__Input material__
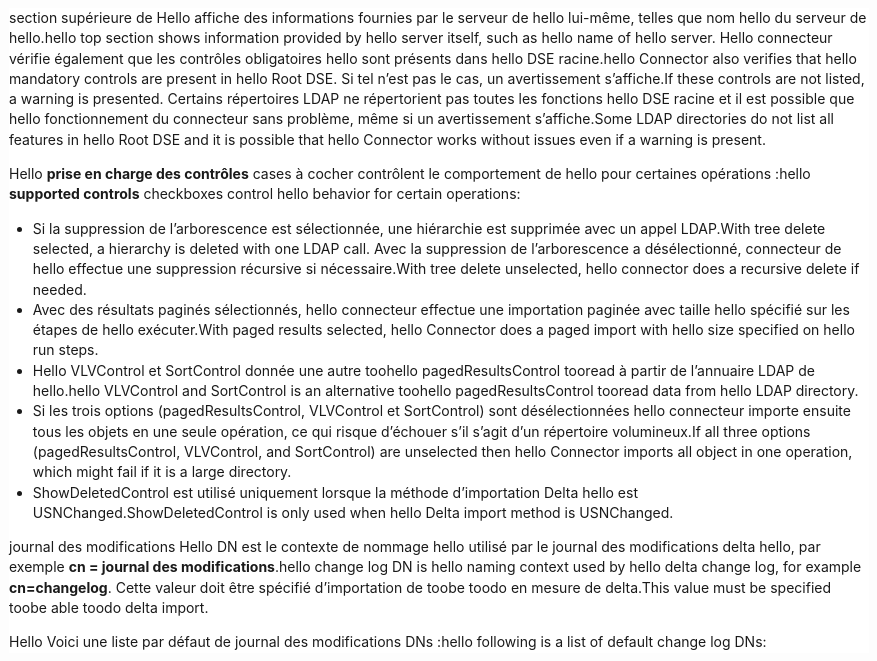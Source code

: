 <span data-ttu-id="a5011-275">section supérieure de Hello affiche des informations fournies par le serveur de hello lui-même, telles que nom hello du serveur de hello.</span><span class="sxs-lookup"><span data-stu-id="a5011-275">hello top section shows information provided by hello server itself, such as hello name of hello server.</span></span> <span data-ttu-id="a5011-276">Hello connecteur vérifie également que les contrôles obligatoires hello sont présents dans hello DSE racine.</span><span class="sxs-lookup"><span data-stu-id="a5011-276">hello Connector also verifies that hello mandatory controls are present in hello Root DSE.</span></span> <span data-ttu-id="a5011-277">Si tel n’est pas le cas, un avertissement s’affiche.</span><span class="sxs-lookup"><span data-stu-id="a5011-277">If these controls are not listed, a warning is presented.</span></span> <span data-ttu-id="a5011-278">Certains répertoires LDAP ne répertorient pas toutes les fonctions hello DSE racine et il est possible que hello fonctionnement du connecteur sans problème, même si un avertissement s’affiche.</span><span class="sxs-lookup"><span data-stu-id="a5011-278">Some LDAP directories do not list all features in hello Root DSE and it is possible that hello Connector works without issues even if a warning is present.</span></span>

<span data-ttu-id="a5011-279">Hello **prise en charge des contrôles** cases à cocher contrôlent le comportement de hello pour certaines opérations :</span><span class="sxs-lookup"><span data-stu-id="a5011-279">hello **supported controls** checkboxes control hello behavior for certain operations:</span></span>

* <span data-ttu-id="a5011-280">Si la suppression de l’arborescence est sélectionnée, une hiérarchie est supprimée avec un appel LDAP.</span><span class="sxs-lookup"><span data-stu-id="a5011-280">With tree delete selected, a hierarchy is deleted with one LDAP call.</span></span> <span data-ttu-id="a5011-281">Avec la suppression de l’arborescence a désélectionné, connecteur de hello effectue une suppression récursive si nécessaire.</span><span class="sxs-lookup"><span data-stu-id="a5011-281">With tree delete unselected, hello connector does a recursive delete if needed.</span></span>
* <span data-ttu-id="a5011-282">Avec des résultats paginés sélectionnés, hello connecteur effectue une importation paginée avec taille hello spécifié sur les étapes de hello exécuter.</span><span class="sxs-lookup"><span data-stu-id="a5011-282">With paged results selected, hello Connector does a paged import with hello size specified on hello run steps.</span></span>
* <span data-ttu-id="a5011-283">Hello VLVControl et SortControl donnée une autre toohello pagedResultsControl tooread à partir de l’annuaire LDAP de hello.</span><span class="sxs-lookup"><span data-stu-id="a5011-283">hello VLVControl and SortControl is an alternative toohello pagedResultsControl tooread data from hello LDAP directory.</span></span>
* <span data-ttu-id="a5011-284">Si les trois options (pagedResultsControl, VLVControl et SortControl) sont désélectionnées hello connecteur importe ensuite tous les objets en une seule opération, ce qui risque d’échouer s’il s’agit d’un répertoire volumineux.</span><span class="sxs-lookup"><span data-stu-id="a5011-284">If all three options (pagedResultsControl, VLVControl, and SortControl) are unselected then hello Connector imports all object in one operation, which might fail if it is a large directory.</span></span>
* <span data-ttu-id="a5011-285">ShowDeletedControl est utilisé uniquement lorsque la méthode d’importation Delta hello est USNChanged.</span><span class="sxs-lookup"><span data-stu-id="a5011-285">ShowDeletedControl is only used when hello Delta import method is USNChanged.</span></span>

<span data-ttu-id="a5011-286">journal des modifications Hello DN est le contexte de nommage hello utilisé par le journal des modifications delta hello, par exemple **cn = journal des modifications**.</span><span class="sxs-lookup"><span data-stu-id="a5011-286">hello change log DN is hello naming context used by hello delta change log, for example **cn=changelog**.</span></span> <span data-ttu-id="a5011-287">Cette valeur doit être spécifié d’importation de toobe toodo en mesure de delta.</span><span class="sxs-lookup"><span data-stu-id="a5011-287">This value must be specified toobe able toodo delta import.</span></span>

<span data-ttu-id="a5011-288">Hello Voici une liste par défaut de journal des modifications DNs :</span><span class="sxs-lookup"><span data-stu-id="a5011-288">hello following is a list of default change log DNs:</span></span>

__Goal of the exercise__
Copy each line of the preceding data that contains the string "journal".

__Answer to this task__
<span data-ttu-id="a5011-286">journal des modifications Hello DN est le contexte de nommage hello utilisé par le journal des modifications delta hello, par exemple **cn = journal des modifications**.</span><span class="sxs-lookup"><span data-stu-id="a5011-286">hello change log DN is hello naming context used by hello delta change log, for example **cn=changelog**.</span></span> <span data-ttu-id="a5011-287">Cette valeur doit être spécifié d’importation de toobe toodo en mesure de delta.</span><span class="sxs-lookup"><span data-stu-id="a5011-287">This value must be specified toobe able toodo delta import.</span></span>
<span data-ttu-id="a5011-288">Hello Voici une liste par défaut de journal des modifications DNs :</span><span class="sxs-lookup"><span data-stu-id="a5011-288">hello following is a list of default change log DNs:</span></span>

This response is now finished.